### [Work request]
From the data below, copy out every line in which the word "client" occurs.

### [Information supplied]
◆ ◆ ◆ ◆ ◆

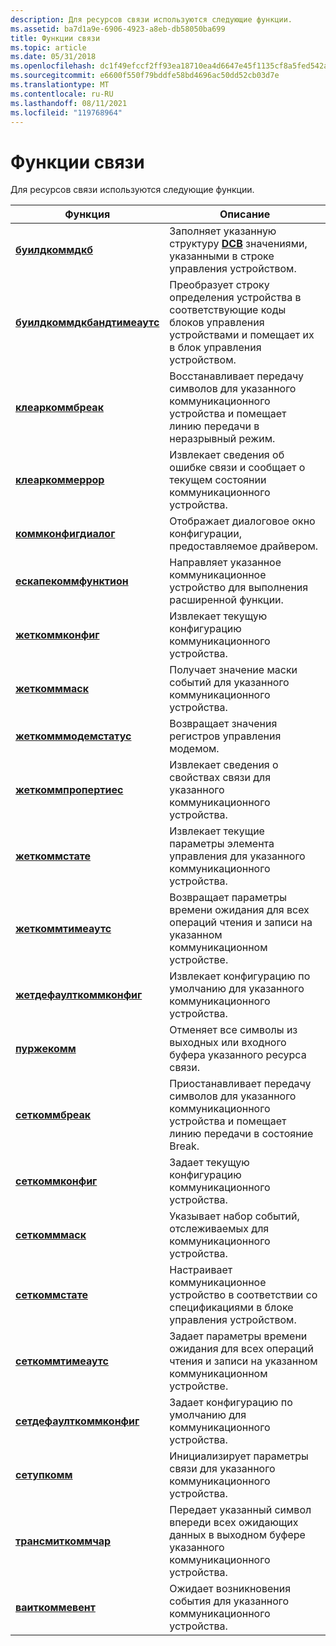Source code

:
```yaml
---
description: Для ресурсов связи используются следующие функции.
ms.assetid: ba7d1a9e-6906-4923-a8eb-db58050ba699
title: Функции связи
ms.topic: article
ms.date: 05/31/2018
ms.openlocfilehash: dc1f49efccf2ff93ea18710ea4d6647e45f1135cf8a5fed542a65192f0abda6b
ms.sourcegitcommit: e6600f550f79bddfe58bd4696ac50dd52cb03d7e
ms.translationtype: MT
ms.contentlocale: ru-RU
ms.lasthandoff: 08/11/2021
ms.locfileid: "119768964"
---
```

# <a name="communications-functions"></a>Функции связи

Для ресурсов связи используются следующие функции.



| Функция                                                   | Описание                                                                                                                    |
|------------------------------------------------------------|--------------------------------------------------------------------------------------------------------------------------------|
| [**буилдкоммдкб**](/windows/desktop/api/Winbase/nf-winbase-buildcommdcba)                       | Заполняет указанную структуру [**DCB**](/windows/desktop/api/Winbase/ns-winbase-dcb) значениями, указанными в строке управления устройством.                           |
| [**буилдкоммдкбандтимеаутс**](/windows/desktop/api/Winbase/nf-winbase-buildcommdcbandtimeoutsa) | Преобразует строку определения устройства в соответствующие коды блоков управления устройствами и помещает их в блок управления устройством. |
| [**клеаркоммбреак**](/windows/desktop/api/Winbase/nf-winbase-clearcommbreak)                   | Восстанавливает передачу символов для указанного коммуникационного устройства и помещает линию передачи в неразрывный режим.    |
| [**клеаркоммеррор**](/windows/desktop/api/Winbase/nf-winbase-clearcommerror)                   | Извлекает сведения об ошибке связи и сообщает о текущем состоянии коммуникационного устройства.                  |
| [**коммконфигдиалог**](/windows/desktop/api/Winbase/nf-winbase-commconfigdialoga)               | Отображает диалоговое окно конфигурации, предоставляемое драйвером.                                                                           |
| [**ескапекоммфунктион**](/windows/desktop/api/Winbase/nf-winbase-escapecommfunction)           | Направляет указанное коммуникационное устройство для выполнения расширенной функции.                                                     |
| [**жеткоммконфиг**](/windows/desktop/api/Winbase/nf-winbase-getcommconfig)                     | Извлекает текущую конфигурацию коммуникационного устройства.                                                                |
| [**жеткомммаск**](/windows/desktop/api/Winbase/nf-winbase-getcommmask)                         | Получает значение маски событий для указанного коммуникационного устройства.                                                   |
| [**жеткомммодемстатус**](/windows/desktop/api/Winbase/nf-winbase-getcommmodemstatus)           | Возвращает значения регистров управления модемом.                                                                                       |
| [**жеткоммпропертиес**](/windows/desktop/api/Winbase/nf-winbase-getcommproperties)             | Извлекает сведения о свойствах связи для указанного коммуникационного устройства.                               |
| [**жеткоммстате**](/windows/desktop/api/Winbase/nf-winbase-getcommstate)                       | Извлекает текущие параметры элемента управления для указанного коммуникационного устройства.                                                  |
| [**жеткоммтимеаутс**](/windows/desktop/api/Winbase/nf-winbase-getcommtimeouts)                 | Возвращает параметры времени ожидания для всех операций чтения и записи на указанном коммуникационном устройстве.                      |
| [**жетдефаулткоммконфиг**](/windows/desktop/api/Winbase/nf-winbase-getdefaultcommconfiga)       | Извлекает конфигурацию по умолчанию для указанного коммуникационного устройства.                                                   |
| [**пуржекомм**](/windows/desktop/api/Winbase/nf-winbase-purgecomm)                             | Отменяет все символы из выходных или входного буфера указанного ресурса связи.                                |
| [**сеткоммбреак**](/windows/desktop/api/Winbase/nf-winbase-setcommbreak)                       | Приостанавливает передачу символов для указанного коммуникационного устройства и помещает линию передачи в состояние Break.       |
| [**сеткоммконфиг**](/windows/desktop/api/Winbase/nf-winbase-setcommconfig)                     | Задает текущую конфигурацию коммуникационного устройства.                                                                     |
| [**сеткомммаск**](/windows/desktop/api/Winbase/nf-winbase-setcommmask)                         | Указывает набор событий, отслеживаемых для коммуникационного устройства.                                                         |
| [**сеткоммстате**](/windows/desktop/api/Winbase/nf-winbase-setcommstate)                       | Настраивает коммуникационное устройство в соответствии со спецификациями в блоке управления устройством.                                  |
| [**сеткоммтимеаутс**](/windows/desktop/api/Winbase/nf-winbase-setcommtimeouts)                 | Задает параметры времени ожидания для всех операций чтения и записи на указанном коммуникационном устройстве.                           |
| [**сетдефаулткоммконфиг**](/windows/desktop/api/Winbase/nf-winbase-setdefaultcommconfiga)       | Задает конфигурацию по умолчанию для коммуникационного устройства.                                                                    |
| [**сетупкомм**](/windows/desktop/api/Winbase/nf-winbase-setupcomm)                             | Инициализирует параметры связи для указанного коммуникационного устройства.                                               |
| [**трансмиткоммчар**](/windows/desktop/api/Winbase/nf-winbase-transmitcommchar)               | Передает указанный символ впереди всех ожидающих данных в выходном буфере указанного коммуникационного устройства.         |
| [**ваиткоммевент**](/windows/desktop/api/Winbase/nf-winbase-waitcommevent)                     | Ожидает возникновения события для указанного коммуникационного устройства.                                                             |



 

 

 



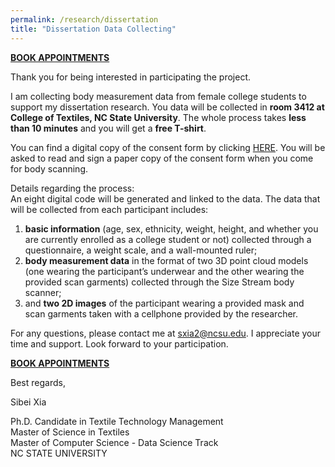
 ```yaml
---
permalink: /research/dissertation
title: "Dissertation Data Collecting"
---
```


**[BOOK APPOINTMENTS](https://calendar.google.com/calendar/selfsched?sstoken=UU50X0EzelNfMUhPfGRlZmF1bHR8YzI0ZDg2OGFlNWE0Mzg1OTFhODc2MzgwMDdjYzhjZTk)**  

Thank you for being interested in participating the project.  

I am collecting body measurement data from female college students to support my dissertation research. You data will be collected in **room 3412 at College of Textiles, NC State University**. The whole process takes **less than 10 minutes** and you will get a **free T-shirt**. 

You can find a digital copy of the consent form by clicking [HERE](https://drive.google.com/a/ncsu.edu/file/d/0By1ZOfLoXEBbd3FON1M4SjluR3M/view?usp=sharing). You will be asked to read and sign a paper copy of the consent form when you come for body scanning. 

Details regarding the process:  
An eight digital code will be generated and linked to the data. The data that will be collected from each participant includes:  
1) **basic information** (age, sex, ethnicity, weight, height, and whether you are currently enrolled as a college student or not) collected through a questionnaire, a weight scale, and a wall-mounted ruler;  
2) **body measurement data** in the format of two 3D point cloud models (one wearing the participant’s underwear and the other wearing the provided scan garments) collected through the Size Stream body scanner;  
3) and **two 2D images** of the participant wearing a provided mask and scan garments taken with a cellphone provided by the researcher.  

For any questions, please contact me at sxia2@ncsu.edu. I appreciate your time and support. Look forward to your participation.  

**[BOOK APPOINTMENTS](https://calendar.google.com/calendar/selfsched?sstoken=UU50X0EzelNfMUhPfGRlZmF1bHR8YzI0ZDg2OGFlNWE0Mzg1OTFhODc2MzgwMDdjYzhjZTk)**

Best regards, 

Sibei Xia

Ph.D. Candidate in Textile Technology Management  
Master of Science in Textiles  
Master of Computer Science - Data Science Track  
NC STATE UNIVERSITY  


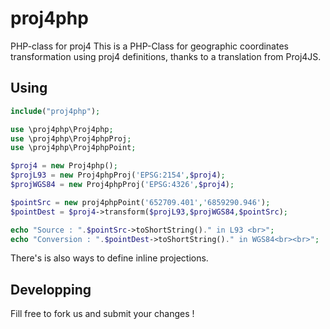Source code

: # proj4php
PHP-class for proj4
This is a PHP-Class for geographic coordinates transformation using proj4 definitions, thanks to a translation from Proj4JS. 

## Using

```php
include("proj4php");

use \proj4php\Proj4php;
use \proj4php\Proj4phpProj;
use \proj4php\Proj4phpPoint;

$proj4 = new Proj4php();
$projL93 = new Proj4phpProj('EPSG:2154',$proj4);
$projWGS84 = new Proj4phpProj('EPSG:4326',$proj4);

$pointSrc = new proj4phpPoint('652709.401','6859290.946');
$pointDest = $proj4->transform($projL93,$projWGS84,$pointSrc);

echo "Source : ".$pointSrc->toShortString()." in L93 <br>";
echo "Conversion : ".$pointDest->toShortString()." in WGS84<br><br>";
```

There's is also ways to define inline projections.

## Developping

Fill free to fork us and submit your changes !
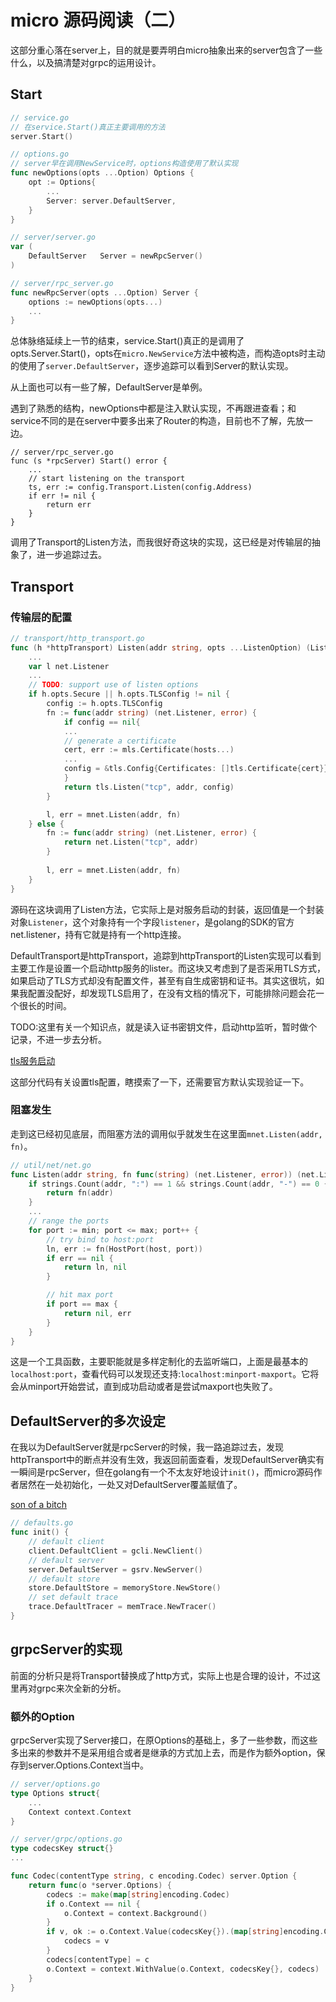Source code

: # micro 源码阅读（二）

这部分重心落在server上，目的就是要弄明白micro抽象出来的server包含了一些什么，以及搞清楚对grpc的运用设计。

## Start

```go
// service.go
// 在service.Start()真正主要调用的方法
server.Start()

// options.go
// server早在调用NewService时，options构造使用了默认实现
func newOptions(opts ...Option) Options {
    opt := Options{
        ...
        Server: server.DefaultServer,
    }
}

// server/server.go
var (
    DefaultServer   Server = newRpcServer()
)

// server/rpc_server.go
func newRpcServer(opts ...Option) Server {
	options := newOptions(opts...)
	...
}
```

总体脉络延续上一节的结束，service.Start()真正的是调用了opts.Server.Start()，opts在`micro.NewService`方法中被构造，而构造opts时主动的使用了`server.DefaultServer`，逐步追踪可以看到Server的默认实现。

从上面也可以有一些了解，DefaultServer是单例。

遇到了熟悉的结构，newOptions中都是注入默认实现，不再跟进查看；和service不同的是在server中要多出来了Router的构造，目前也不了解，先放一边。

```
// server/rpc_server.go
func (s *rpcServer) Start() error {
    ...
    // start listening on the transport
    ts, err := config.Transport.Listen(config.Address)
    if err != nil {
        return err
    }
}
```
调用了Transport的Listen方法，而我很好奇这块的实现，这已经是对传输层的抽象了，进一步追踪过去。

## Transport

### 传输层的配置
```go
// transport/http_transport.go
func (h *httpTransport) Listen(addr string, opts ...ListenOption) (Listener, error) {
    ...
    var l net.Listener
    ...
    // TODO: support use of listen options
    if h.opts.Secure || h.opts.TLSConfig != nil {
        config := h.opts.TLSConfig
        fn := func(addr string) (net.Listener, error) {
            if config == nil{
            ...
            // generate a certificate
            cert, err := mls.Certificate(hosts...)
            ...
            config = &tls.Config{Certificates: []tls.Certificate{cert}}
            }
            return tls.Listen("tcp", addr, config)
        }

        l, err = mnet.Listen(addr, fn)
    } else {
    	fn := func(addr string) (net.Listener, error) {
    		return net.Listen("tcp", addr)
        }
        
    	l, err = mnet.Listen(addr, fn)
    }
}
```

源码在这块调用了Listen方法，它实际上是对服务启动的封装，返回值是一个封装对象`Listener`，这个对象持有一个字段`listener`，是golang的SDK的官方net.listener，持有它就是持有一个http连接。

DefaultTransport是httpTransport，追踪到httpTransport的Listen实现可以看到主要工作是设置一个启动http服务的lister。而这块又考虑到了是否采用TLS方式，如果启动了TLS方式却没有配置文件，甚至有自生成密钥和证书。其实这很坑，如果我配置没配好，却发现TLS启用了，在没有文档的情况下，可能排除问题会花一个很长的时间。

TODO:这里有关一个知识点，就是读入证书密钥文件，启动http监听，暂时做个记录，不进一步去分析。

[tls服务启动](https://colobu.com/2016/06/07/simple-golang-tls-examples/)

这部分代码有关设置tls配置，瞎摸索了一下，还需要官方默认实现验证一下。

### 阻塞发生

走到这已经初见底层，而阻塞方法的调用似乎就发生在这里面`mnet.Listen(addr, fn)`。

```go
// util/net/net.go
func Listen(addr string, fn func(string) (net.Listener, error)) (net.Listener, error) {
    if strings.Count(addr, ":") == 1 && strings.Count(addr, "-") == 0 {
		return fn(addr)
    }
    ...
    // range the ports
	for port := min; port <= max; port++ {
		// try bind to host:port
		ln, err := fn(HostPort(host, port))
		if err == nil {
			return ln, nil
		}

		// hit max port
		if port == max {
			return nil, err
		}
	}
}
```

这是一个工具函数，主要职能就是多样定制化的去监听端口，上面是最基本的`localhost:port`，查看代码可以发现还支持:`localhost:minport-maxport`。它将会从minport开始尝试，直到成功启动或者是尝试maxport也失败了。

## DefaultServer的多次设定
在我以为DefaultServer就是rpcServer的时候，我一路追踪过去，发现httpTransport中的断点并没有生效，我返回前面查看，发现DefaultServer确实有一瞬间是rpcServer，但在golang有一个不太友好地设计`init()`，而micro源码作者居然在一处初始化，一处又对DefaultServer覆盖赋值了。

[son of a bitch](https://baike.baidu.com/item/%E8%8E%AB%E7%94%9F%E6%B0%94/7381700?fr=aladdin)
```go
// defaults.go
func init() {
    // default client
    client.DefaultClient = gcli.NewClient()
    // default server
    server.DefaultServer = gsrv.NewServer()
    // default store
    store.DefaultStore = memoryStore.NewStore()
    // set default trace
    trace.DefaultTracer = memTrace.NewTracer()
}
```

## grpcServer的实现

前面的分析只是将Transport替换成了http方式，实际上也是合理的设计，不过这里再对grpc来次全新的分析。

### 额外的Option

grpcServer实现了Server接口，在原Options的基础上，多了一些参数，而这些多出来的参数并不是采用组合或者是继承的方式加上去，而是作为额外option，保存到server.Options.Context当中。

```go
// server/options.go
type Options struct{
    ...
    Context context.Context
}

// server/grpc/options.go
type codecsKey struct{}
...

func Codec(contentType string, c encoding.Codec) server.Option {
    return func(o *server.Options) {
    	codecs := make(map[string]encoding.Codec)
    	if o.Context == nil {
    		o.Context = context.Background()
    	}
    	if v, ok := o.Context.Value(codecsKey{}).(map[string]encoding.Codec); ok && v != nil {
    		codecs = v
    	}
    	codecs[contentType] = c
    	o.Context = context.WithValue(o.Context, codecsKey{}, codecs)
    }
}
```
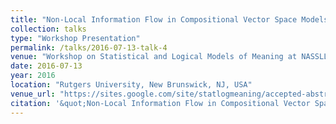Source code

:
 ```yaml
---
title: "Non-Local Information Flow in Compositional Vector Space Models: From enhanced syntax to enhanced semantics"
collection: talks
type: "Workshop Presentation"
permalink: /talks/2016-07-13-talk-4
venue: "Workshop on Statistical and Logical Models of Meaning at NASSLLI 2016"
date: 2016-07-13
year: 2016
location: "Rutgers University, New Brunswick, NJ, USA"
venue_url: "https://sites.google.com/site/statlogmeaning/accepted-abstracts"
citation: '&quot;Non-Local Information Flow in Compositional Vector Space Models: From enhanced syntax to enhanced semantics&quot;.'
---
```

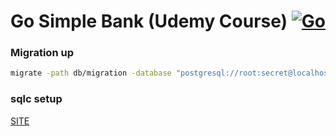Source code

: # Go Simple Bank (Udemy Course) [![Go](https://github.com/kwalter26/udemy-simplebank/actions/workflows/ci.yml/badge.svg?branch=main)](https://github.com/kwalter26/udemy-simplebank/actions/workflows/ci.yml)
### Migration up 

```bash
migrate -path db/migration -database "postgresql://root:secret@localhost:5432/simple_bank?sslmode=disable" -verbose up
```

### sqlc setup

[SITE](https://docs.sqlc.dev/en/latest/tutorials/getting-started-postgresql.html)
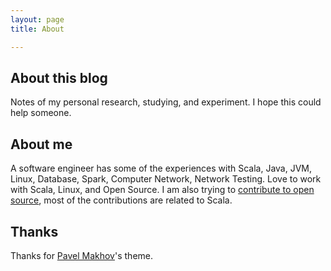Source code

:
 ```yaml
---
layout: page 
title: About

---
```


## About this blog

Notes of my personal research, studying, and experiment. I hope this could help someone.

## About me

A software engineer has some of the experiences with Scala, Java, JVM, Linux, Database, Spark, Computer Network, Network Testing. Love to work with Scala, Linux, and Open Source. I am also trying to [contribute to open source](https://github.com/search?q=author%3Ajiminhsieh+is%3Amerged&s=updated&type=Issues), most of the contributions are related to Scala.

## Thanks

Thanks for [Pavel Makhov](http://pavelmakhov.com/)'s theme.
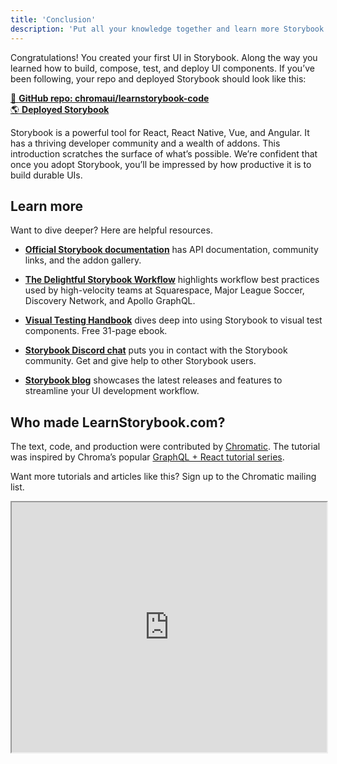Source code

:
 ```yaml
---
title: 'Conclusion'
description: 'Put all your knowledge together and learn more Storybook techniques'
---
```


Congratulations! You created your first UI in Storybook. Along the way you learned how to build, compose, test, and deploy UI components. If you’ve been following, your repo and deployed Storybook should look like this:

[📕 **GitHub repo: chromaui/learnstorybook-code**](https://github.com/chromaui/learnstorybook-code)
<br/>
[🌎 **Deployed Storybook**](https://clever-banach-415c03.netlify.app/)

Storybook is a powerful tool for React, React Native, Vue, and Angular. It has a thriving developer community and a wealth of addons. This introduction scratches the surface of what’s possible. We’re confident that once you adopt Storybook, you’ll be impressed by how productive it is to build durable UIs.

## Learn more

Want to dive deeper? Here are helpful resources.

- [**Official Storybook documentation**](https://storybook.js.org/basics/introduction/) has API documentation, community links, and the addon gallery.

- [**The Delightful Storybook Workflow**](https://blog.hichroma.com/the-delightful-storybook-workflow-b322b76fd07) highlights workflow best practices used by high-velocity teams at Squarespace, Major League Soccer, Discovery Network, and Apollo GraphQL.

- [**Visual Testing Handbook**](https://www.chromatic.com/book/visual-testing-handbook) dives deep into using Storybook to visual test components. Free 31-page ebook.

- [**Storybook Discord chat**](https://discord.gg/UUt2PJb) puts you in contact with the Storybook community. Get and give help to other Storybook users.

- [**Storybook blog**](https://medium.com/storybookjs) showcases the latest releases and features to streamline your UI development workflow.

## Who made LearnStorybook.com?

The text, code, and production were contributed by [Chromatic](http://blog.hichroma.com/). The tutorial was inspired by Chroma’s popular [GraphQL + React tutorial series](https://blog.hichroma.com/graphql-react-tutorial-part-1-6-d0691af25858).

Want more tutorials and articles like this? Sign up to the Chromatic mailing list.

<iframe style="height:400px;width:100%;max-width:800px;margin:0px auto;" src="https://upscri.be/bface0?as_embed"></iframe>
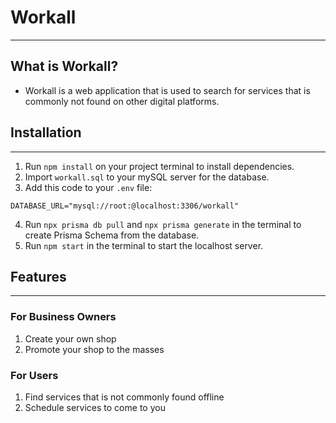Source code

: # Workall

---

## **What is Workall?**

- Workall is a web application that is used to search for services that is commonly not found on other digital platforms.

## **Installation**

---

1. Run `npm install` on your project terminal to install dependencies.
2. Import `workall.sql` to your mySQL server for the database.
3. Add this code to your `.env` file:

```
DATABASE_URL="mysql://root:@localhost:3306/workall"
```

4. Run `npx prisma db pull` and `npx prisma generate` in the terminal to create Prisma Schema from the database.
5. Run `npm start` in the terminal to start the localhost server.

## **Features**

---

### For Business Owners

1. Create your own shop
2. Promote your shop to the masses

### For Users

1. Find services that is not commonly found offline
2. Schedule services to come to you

◆ ◆ ◆ ◆ ◆

### [Response to this exercise]
    // default client
    client.DefaultClient = gcli.NewClient()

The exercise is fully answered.